The making of a legend
The other iconic Tshabalala picture was taken in 2005. In it he is also wearing red and white, but this time he is a professional footballer for Ea Lla Koto. When this photo was taken, he was representing a Premier Soccer League XI that was facing Bafana Bafana. The national team were preparing for the 2006 Africa Cup of Nations, and his performance that day earned him a ticket to Egypt with them for the tournament. He went on to earn 89 caps. Only Aaron Mokoena (107) and Khune (91) have played more times for Bafana.
“I can safely say that I ticked all the boxes of the things I wanted to achieve,” Tshabalala said. “I wanted to play football professionally. I did that. I wanted to play for Kaizer Chiefs and be one of the best players in the team. I did that. I wanted to play for Bafana Bafana and be among the best players there. I did that. I wanted to play abroad. I did that. But for me, what matters the most is not what you have achieved, the trophies you have won or the money you have made, it’s the lives you have touched. I am proud of my legacy and the people I have inspired.”
Tshabalala’s dreadlocks, which made him easy to pick out in a crowd, his friendly nature and being a consummate professional made him a cult figure at Chiefs even before that goal. He has always been a popular figure on the continent when travelling with Bafana. His status grew tenfold after the World Cup.
“The love I received from the continent made me feel good,” Tshabalala said. “I remember before the World Cup when we went to Sierra Leone, there were a lot of people who wanted to take pictures with me. This is a team that also had Mbazo [Mokoena] and [Steven] Pienaar, who were playing in England. I also received a lot of love in Nigeria.”
Even the children of his rivals fell in love with Tshabalala.
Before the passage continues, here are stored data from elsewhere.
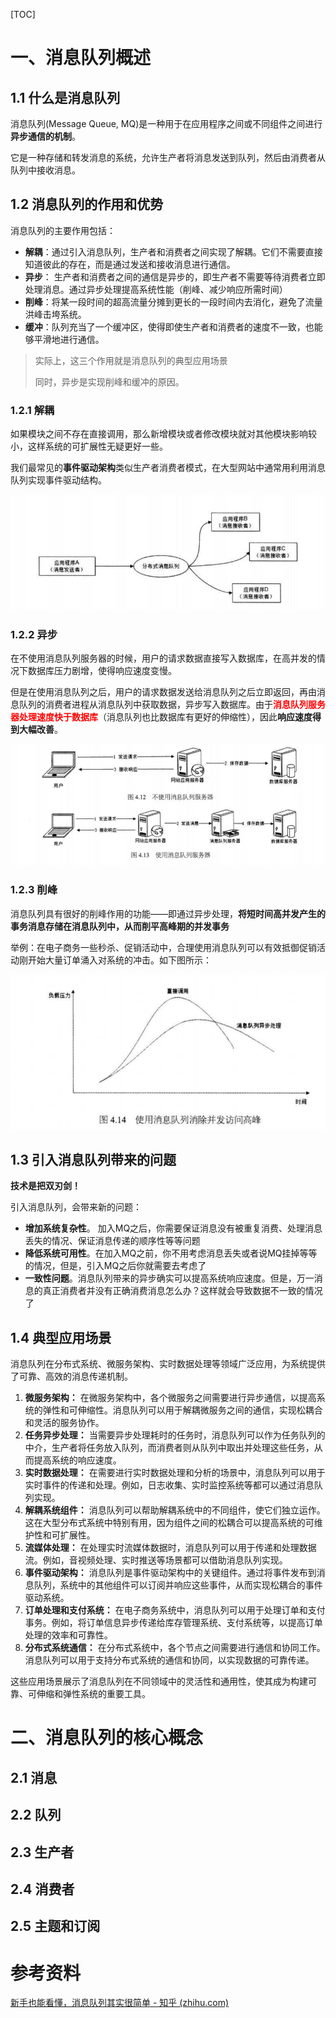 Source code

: [TOC]

# 一、消息队列概述

## 1.1 什么是消息队列

消息队列(Message Queue, MQ)是一种用于在应用程序之间或不同组件之间进行**异步通信的机制**。

它是一种存储和转发消息的系统，允许生产者将消息发送到队列，然后由消费者从队列中接收消息。



## 1.2 消息队列的作用和优势

消息队列的主要作用包括：

- **解耦**：通过引入消息队列，生产者和消费者之间实现了解耦。它们不需要直接知道彼此的存在，而是通过发送和接收消息进行通信。
- **异步**： 生产者和消费者之间的通信是异步的，即生产者不需要等待消费者立即处理消息。通过异步处理提高系统性能（削峰、减少响应所需时间）
- **削峰**：将某一段时间的超高流量分摊到更长的一段时间内去消化，避免了流量洪峰击垮系统。
- **缓冲**：队列充当了一个缓冲区，使得即使生产者和消费者的速度不一致，也能够平滑地进行通信。

> 实际上，这三个作用就是消息队列的典型应用场景
>
> 同时，异步是实现削峰和缓冲的原因。



### 1.2.1 解耦

如果模块之间不存在直接调用，那么新增模块或者修改模块就对其他模块影响较小，这样系统的可扩展性无疑更好一些。

我们最常见的**事件驱动架构**类似生产者消费者模式，在大型网站中通常用利用消息队列实现事件驱动结构。

![img](images/v2-89acee0a50ff56e2b63450e831b96924_r.jpg)



### 1.2.2 异步

在不使用消息队列服务器的时候，用户的请求数据直接写入数据库，在高并发的情况下数据库压力剧增，使得响应速度变慢。

但是在使用消息队列之后，用户的请求数据发送给消息队列之后立即返回，再由消息队列的消费者进程从消息队列中获取数据，异步写入数据库。由于<font color="red">**消息队列服务器处理速度快于数据库**</font>（消息队列也比数据库有更好的伸缩性），因此**响应速度得到大幅改善**。

![img](images/v2-38d11d9e3a712f558d97ee1149265da2_r.jpg)



### 1.2.3 削峰

消息队列具有很好的削峰作用的功能——即通过异步处理，**将短时间高并发产生的事务消息存储在消息队列中，从而削平高峰期的并发事务**

举例：在电子商务一些秒杀、促销活动中，合理使用消息队列可以有效抵御促销活动刚开始大量订单涌入对系统的冲击。如下图所示：

![img](images/v2-d8cc821bcafbf17b08c96b0f5990670a_r.jpg)

## 1.3 引入消息队列带来的问题

**技术是把双刃剑！**

引入消息队列，会带来新的问题：

- **增加系统复杂性**。 加入MQ之后，你需要保证消息没有被重复消费、处理消息丢失的情况、保证消息传递的顺序性等等问题
- **降低系统可用性**。在加入MQ之前，你不用考虑消息丢失或者说MQ挂掉等等的情况，但是，引入MQ之后你就需要去考虑了
- **一致性问题**。消息队列带来的异步确实可以提高系统响应速度。但是，万一消息的真正消费者并没有正确消费消息怎么办？这样就会导致数据不一致的情况了



## 1.4 典型应用场景

消息队列在分布式系统、微服务架构、实时数据处理等领域广泛应用，为系统提供了可靠、高效的消息传递机制。

1. **微服务架构：** 在微服务架构中，各个微服务之间需要进行异步通信，以提高系统的弹性和可伸缩性。消息队列可以用于解耦微服务之间的通信，实现松耦合和灵活的服务协作。
2. **任务异步处理：** 当需要异步处理耗时的任务时，消息队列可以作为任务队列的中介，生产者将任务放入队列，而消费者则从队列中取出并处理这些任务，从而提高系统的响应速度。
3. **实时数据处理：** 在需要进行实时数据处理和分析的场景中，消息队列可以用于实时事件的传递和处理。例如，日志收集、实时监控系统等都可以通过消息队列实现。
4. **解耦系统组件：** 消息队列可以帮助解耦系统中的不同组件，使它们独立运作。这在大型分布式系统中特别有用，因为组件之间的松耦合可以提高系统的可维护性和可扩展性。
5. **流媒体处理：** 在处理实时流媒体数据时，消息队列可以用于传递和处理数据流。例如，音视频处理、实时推送等场景都可以借助消息队列实现。
6. **事件驱动架构：** 消息队列是事件驱动架构中的关键组件。通过将事件发布到消息队列，系统中的其他组件可以订阅并响应这些事件，从而实现松耦合的事件驱动系统。
7. **订单处理和支付系统：** 在电子商务系统中，消息队列可以用于处理订单和支付事务。例如，将订单信息异步传递给库存管理系统、支付系统等，以提高订单处理的效率和可靠性。
8. **分布式系统通信：** 在分布式系统中，各个节点之间需要进行通信和协同工作。消息队列可以用于支持分布式系统的通信和协同，以实现数据的可靠传递。

这些应用场景展示了消息队列在不同领域中的灵活性和通用性，使其成为构建可靠、可伸缩和弹性系统的重要工具。



# 二、消息队列的核心概念
## 2.1 消息 



## 2.2 队列 



## 2.3 生产者 



##  2.4 消费者 



## 2.5 主题和订阅





# 参考资料

[新手也能看懂，消息队列其实很简单 - 知乎 (zhihu.com)](https://zhuanlan.zhihu.com/p/52773169) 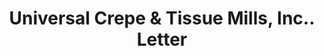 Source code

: ---
doi: 10.7916/D83F61TW
date_other: '1928'
date_other_textual: '1928'
form: correspondence
genre:
- Letters (correspondence)
name:
- Universal Crepe & Tissue Mills, Inc.
object_in_context_url: https://biggert.cul.columbia.edu/items/view/ave_biggert_01668
subject_hierarchical_geographic:
- Salisbury Mills, New York, United States
subject_name:
- Universal Crepe & Tissue Mills, Inc.
title: Universal Crepe & Tissue Mills, Inc.. Letter
sort_title: Universal Crepe & Tissue Mills, Inc.. Letter
call_number: ave_biggert_01668
coordinates:
- 41.43055555555555,-74.11916666666666
pid: ave_biggert_01668
identifiers: ave_biggert_01668
thumbnail: https://derivativo-1.library.columbia.edu/iiif/2/ldpd:490738/full/!256,256/0/native.jpg
permalink: "/items/ave_biggert_01668/"
layout: iiif-image-page
--- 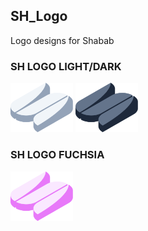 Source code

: ## SH_Logo
Logo designs for Shabab

### SH LOGO LIGHT/DARK
<img alt="SH_Logo.png" src="https://github.com/smhussain5/SH_Logo/blob/master/SH_Logo.png?raw=true" data-hpc="true" class="Box-sc-g0xbh4-0 kzRgrI" width="100">
<img alt="SH_LOGO_DARK.png" src="https://github.com/smhussain5/SH_Logo/blob/master/SH_LOGO_DARK.png?raw=true" data-hpc="true" class="Box-sc-g0xbh4-0 kzRgrI" width="100">

### SH LOGO FUCHSIA
<img alt="SH_LOGO_FUCHSIA.png" src="https://github.com/smhussain5/SH_Logo/blob/master/SH_LOGO_FUCHSIA.png?raw=true" data-hpc="true" class="Box-sc-g0xbh4-0 kzRgrI" width="100">
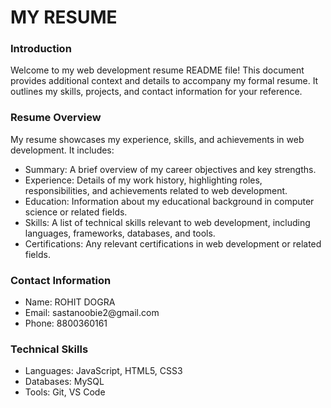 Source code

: # MY RESUME

 <h3>Introduction</h3>
Welcome to my web development resume README file! This document provides additional context and details to accompany my formal resume. It outlines my skills, projects, and contact information for your reference.

<h3>Resume Overview</h3>
My resume showcases my experience, skills, and achievements in web development. It includes:
<ul>
<li>Summary: A brief overview of my career objectives and key strengths.</li>
<li>Experience: Details of my work history, highlighting roles, responsibilities, and achievements related to web development.</li>
<li>Education: Information about my educational background in computer science or related fields.</li>
<li>Skills: A list of technical skills relevant to web development, including languages, frameworks, databases, and tools.</li>
<li>Certifications: Any relevant certifications in web development or related fields.</li>

</ul>

<h3>Contact Information</h3>
<ul>
<li>Name: ROHIT DOGRA</li>
<li>Email: sastanoobie2@gmail.com</li>
<li>Phone: 8800360161</li>
</ul>

<h3>Technical Skills</h3>
<ul>
<li>Languages: JavaScript, HTML5, CSS3</li>
<li>Databases: MySQL</li>
<li>Tools: Git, VS Code</li>
</ul> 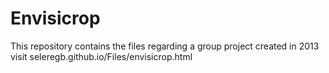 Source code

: # Envisicrop
This repository contains the files regarding a group project created in 2013
visit seleregb.github.io/Files/envisicrop.html
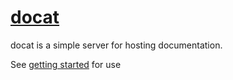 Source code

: # [docat](https://github.com/docat-org/docat)

docat is a simple server for hosting documentation.

See [getting started](https://github.com/docat-org/docat/blob/main/doc/getting-started.md) for use
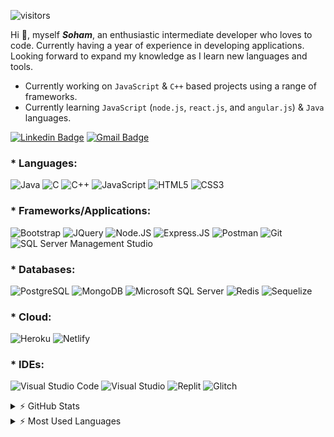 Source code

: ![visitors](https://visitor-badge.glitch.me/badge?page_id=sdthaker.visitor-badge)

Hi 👋, myself ***Soham***, an enthusiastic intermediate developer who loves to code. Currently having a year of experience in developing applications. Looking forward to expand my knowledge as I learn new languages and tools.

* Currently working on `JavaScript` & `C++` based projects using a range of frameworks.
* Currently learning `JavaScript` (`node.js`, `react.js`, and `angular.js`) & `Java` languages.

[![Linkedin Badge](https://img.shields.io/badge/LinkedIn-0077B5?style=plastic&logo=linkedin&logoColor=white)](https://www.linkedin.com/in/soham-thaker/)
[![Gmail Badge](https://img.shields.io/badge/Gmail-D14836?style=plastic&logo=gmail&logoColor=white&link=mailto:thakersoham3@gmail.com)](mailto:thakersoham3@gmail.com)

### * Languages:

![Java](https://img.shields.io/badge/Java-ED8B00?style=plastic&logo=java&logoColor=white)
![C](https://img.shields.io/badge/C-A8B9CC?style=plastic&logo=c&logoColor=white)
![C++](https://img.shields.io/badge/C++-00599C?style=plastic&logo=cplusplus&logoColor=white)
![JavaScript](https://img.shields.io/badge/JavaScript-F7DF1E?style=plastic&logo=javascript&logoColor=black)
![HTML5](https://img.shields.io/badge/HTML5-E34F26?style=plastic&logo=html5&logoColor=white)
![CSS3](https://img.shields.io/badge/CSS3-1572B6?style=plastic&logo=css3&logoColor=white)

### * Frameworks/Applications:

[//]: # "![Angular](https://img.shields.io/badge/Angular-DD0031?style=plastic&logo=angular&logoColor=white)"
[//]: # "![React](https://img.shields.io/badge/React-20232A?style=plastic&logo=react&logoColor=61DAFB)"
![Bootstrap](https://img.shields.io/badge/Bootstrap-563D7C?style=plastic&logo=bootstrap&logoColor=white)
![JQuery](https://img.shields.io/badge/jQuery-0769AD?style=plastic&logo=jquery&logoColor=white)
![Node.JS](https://img.shields.io/badge/Node.js-43853D?style=plastic&logo=node.js&logoColor=white)
![Express.JS](https://img.shields.io/badge/Express.js-000000?style=plastic&logo=express&logoColor=white)
![Postman](https://img.shields.io/badge/Postman-FF6C37?style=plastic&logo=postman&logoColor=white)
![Git](https://img.shields.io/badge/Git-F05032?style=plastic&logo=git&logoColor=white)
![SQL Server Management Studio](https://img.shields.io/badge/SQL_Server_Management_Studio-FF9E0F?style=plastic&logo=MSSQLServerManagement&logoColor=white)

### * Databases:
![PostgreSQL](https://img.shields.io/badge/PostgreSQL-316192?style=plastic&logo=postgresql&logoColor=white)
![MongoDB](https://img.shields.io/badge/MongoDB-4EA94B?style=plastic&logo=mongodb&logoColor=white)
![Microsoft SQL Server](https://img.shields.io/badge/Microsoft_SQL_Server-CC2927?style=plastic&logo=microsoftsqlserver&logoColor=white)
![Redis](https://img.shields.io/badge/Redis-DC382D?style=plastic&logo=redis&logoColor=white)
![Sequelize](https://img.shields.io/badge/Sequelize-52B0E7?style=plastic&logo=sequelize&logoColor=white)

### * Cloud:
![Heroku](https://img.shields.io/badge/Heroku-430098?style=plastic&logo=heroku&logoColor=white)
![Netlify](https://img.shields.io/badge/Netlify-00C7B7?style=plastic&logo=netlify&logoColor=white)

### * IDEs:
![Visual Studio Code](https://img.shields.io/badge/Visual_Studio_Code-0078D4?style=plastic&logo=visualstudiocode&logoColor=white)
![Visual Studio](https://img.shields.io/badge/Visual_Studio-5C2D91?style=plastic&logo=visualstudio&logoColor=white)
![Replit](https://img.shields.io/badge/Replit-667881?style=plastic&logo=replit&logoColor=white)
![Glitch](https://img.shields.io/badge/Glitch-3333FF?style=plastic&logo=glitch&logoColor=white)

<details>
  <summary> ⚡ GitHub Stats</summary>
  <img align="left" alt="Soham's GitHub Stats" src="https://github-readme-stats.vercel.app/api?username=sdthaker&show_icons=true&hide_border=true" />
</details>

<details>
  <summary> ⚡ Most Used Languages</summary>
<img align="left" alt="Soham's GitHub Top Languages" src="https://github-readme-stats.vercel.app/api/top-langs/?username=sdthaker" />
</details>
Jeremy Brockie’s kids were captured on video chanting Tshabalala’s name during a match in which their father was on the opposing team. “They sent me that video,” Tshabalala said laughing. “I met the family when we were on holiday in Mauritius and I was very happy to see them.”
The 35-year-old hasn’t hung up his boots just yet, although he has taken a break from the beautiful game after he and the management of Turkish side Erzurumspor failed to reach an agreement on his new contract following the club’s relegation in May last year. When he does eventually hang up his boots, Tshabalala will go down as an inspirational figure who carried himself with respect and professionalism, and he’ll be remembered fondly as the man who lit the first spark of the 2010 Fifa World Cup.
“The main thing in realising your dreams is knowing what is it that you want as a person, and what you need to do to achieve that,” Tshabalala said. “But over and above that, what is important is what legacy you leave behind. What impact have you made on people’s lives? That’s more important than any trophy because it will last for an eternity. I knew that the more my status grew, people would view me as a role model. I tried my best to be a good role model and lead by example. That doesn’t mean that I am perfect. We all make mistakes. But I am proud of what I did, achieved and the people I touched. The work still continues.”